Pero se ve que no todos los hombres de negocios son libres para opinar. «Los empresarios tienen miedo», dijo Eduardo Duhalde.
«Me saqué un muerto de encima». Del futbolista «Ogro» Fabbiani sobre Victoria Vanucci, su todavía ex esposa.
«Seduzco a lo Sophia Loren», le dijo Claudia Fernández a Caras, que justificó así una producción fotográfica inspirada en la diva italiana, aunque no con su glamour. «Tengo la onda Sophia Loren, con desenfado, espalda ancha y busto importante», dijo la vedette.
«Me creía Jesús porque mi mamá se llama María, mi papá José y era carpintero». Del cocinero Donato de Santis a Pronto.
«Voy a parir y de ahí me paso derechito al consultorio de al lado, para sacarme los tatuajes. No los quiero nada, es de lo único que me arrepiento en la vida», dijo la conductora Analía Franchín ante la espera de su primer hijo. En Gente.
«Hay una pandilla de gays que controla la selección. Son pobres, feos, sin talento, burocráticos, inhumanos y gays», dijo Michael Becker, el representante del capitán alemán Michael Ballack.

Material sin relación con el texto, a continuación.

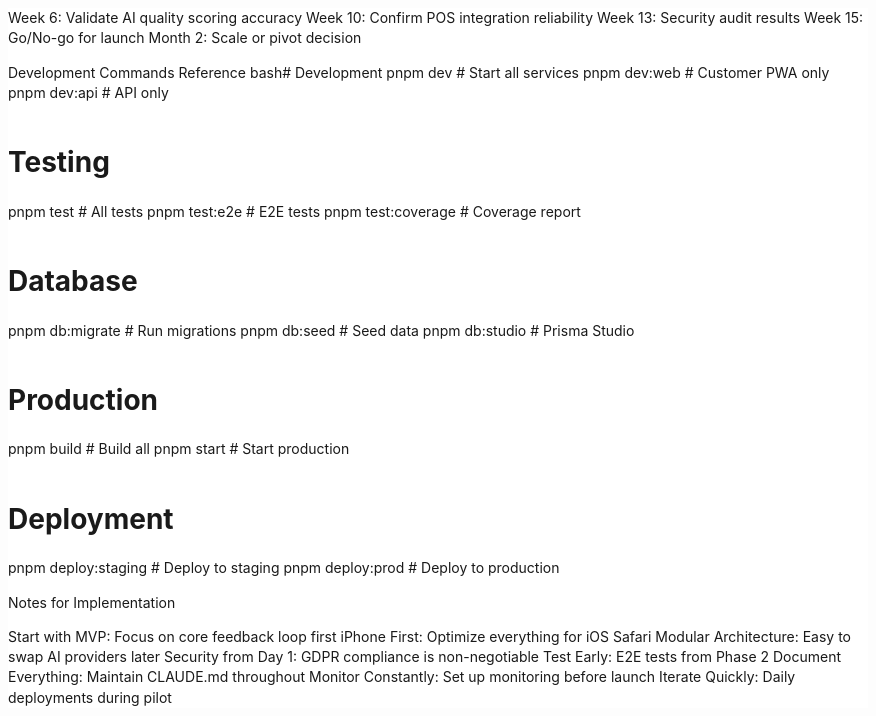 Week 6: Validate AI quality scoring accuracy
Week 10: Confirm POS integration reliability
Week 13: Security audit results
Week 15: Go/No-go for launch
Month 2: Scale or pivot decision


Development Commands Reference
bash# Development
pnpm dev              # Start all services
pnpm dev:web         # Customer PWA only
pnpm dev:api         # API only

# Testing
pnpm test            # All tests
pnpm test:e2e        # E2E tests
pnpm test:coverage   # Coverage report

# Database
pnpm db:migrate      # Run migrations
pnpm db:seed         # Seed data
pnpm db:studio       # Prisma Studio

# Production
pnpm build           # Build all
pnpm start           # Start production

# Deployment
pnpm deploy:staging  # Deploy to staging
pnpm deploy:prod     # Deploy to production

Notes for Implementation

Start with MVP: Focus on core feedback loop first
iPhone First: Optimize everything for iOS Safari
Modular Architecture: Easy to swap AI providers later
Security from Day 1: GDPR compliance is non-negotiable
Test Early: E2E tests from Phase 2
Document Everything: Maintain CLAUDE.md throughout
Monitor Constantly: Set up monitoring before launch
Iterate Quickly: Daily deployments during pilot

Pero lo de Becker no terminó ahí, sino que agregó: «El estilo de juego de la selección de Alemania, que deja a un lado la dureza y apuesta a la elegancia, es un símbolo más de esa homosexualidad».
«Es raro, pero Mecha me llama para desearme feliz día del padre». Susana Giménez y el particular vínculo con su hija, en Pronto.
«Maradona es un tío muy majo, pero en algunas cosas es un poco pesado». Vicente del Bosque, DT de la derrotada selección española, sobre Diego Maradona.
«¡Cómo me gustaría ser presidente del Paraguay, es una gente tan alegre...! Lo conocí a Lugo, me dio la Eucaristía, fue dos semanas antes de lanzar su movimiento. ¡Y qué buen mozo que es!». Profesión de fe guaraní por parte de Elisa Carrió, vecina del Chaco.
«Mi hijo me dijo que les dijera que felicitaba al técnico por esa idea de haber tenido a los tres delanteros del Barza. ¿Cómo es eso? Yo no entiendo nada...». Cristina de Kirchner al sacarse fotos con el seleccionado español campeón del mundo hasta que le hizo 4-1 el equipo argentino.